Any prophet, that is, except for Jonah.  In the biblical book that tells his story, Jonah speaks only eight words of prophesy - the rest of the book is about his wishing he were anything other than God’s spokesperson.  Go to the great city of  Ninevah and preach against it, God calls to Jonah at the start of this fish tale.  In the very next verse, Jonah runs away from God and boards a ship going in the exact opposite direction.  Certain that a storm at sea is his fault for fleeing, he goes overboard to save the rest of the sailors.  And there in the water, once the wind and waves subside, Jonah is found by that fish who swallows him whole.


From inside the fish, Jonah prayed to God, we are told.  Artists have rendered the dark, damp belly with Jonah huddled amidst bones and muck, but the words of his prayer paint a different picture.  To the roots of the mountain I sank down; the earth beneath barred me in forever.  But you brought my life up from the pit, O Lord my God...What I have vowed I will make good.

We meet Jonah this morning shaking off bones and muck after the fish has deposited him on the shore.  Get up, God calls to him.  Get up, go to Ninevah, that great city, and proclaim to it the message that I will tell you.  This time Jonah goes, but not, I suspect, without heaving a sigh.  Israel and Ninevah were enemy states, and Jonah would love nothing more than to see fire and brimstone rain down from heaven upon that great city.  And he would love nothing less than to be the one whose proclamation prompts their repentance.  That’s exactly what happens, and in the verses just following where today’s story leaves us, Jonah cries out, I knew it!  I knew it!  I knew that you are a gracious and compassionate God, slow to anger and abounding in love.  I knew you would forgive them.  You may as well take away my life, God, for I would rather die than see this day.  If the Almighty had asked him then which age he would like to live in, Jonah would surely have wished for any age other than the present in which he worried and stewed as much as anyone who has heard God call.

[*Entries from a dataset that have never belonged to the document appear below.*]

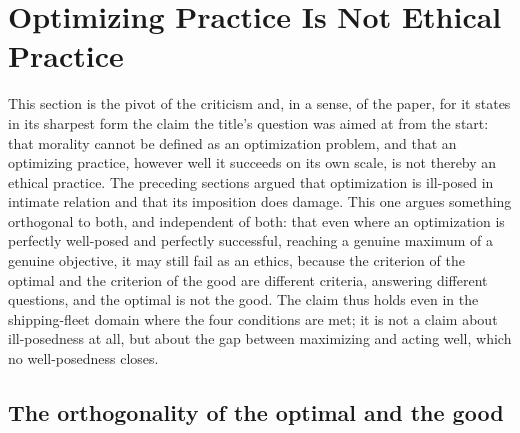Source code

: \section{Optimizing Practice Is Not Ethical Practice}
\label{p25:sec:ethics}

\noindent
This section is the pivot of the criticism and, in a sense, of the paper, for it states in its sharpest form the claim the title's question was aimed at from the start: that morality cannot be defined as an optimization problem, and that an optimizing practice, however well it succeeds on its own scale, is not thereby an ethical practice. The preceding sections argued that optimization is ill-posed in intimate relation and that its imposition does damage. This one argues something orthogonal to both, and independent of both: that even where an optimization is perfectly well-posed and perfectly successful, reaching a genuine maximum of a genuine objective, it may still fail as an ethics, because the criterion of the optimal and the criterion of the good are different criteria, answering different questions, and the optimal is not the good. The claim thus holds even in the shipping-fleet domain where the four conditions are met; it is not a claim about ill-posedness at all, but about the gap between maximizing and acting well, which no well-posedness closes.

\subsection*{The orthogonality of the optimal and the good}

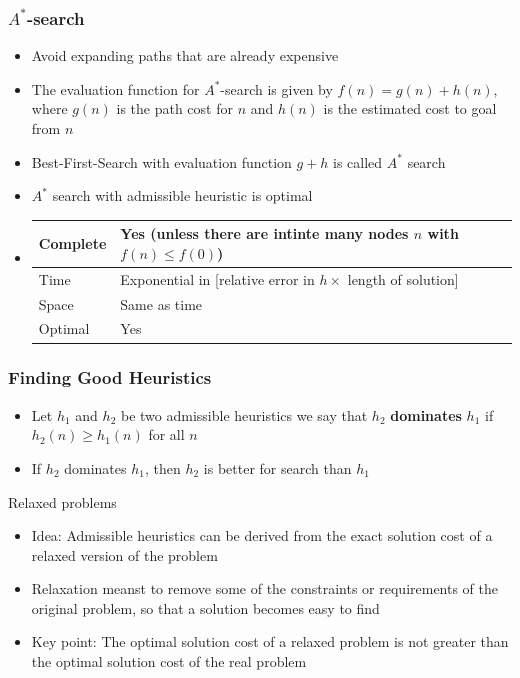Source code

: \documentclass{scrartcl}
\begin{document}
\subsubsection{$A^*$-search}
\begin{itemize}
    \item
        Avoid expanding paths that are already expensive
    \item
        The evaluation function for $A^*$-search is given by $f(n) = g(n) + h(n)$, where $g(n)$ is the path cost for $n$ and $h(n)$ is the estimated cost to goal from $n$
    \item
        Best-First-Search with evaluation function $g+h$ is called $A^*$ search
    \item
        $A^*$ search with admissible heuristic is optimal
    \item
        \begin{tabular}{|l|l|}
            \hline
            Complete & Yes (unless there are intinte many nodes $n$ with $f(n)\leq f(0)$)\\ \hline
            Time & Exponential in [relative error in $h \times$ length of solution]\\ \hline
            Space & Same as time\\ \hline
            Optimal & Yes \\ \hline
        \end{tabular}
\end{itemize}
\subsubsection{Finding Good Heuristics}
\begin{itemize}
    \item
        Let $h_1$ and $h_2$ be two admissible heuristics we say that $h_2$ \textbf{dominates} $h_1$ if $h_2(n) \geq h_1(n)$ for all $n$
    \item
        If $h_2$ dominates $h_1$, then $h_2$ is better for search than $h_1$
\end{itemize}
Relaxed problems
\begin{itemize}
    \item
        Idea: Admissible heuristics can be derived from the exact solution cost of a relaxed version of the problem
    \item
        Relaxation meanst to remove some of the constraints or requirements of the original problem, so that a solution becomes easy to find
    \item
        Key point: The optimal solution cost of a relaxed problem is not greater than the optimal solution cost of the real problem
\end{itemize}
\end{document}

Anyone, that is, except for Andrew, Simon, James, and John.  It takes Jonah three chapters to accept God’s invitation to deliver a message; it takes the four fishermen one verse to accept Jesus’ call to proclaim good news.  Immediately, Mark tells us, Immediately they left their nets, their family, their lives and followed him.  Mark doesn’t tell us whether they had already heard Jesus speak or seen him perform miracles.  He doesn’t tell us if the fishing business was enough for them to make a living, or whether their families loved them, or whether wanderlust had been growing in their bones.  Immediately they followed him is all we know.

I don’t know about you, but if I’m honest, I’m far more like the man in the fish than I am like the fisherman.  When faced with decisions, especially the life-changing kind, there’s a chance I’ll run the other way, and there’s often a storm of doubt.  Sometimes I am swallowed by the process of choosing which way to go, and sometimes I go intentionally deep down into that belly where there is nothing else to do but pray until I am ready to return to shore.  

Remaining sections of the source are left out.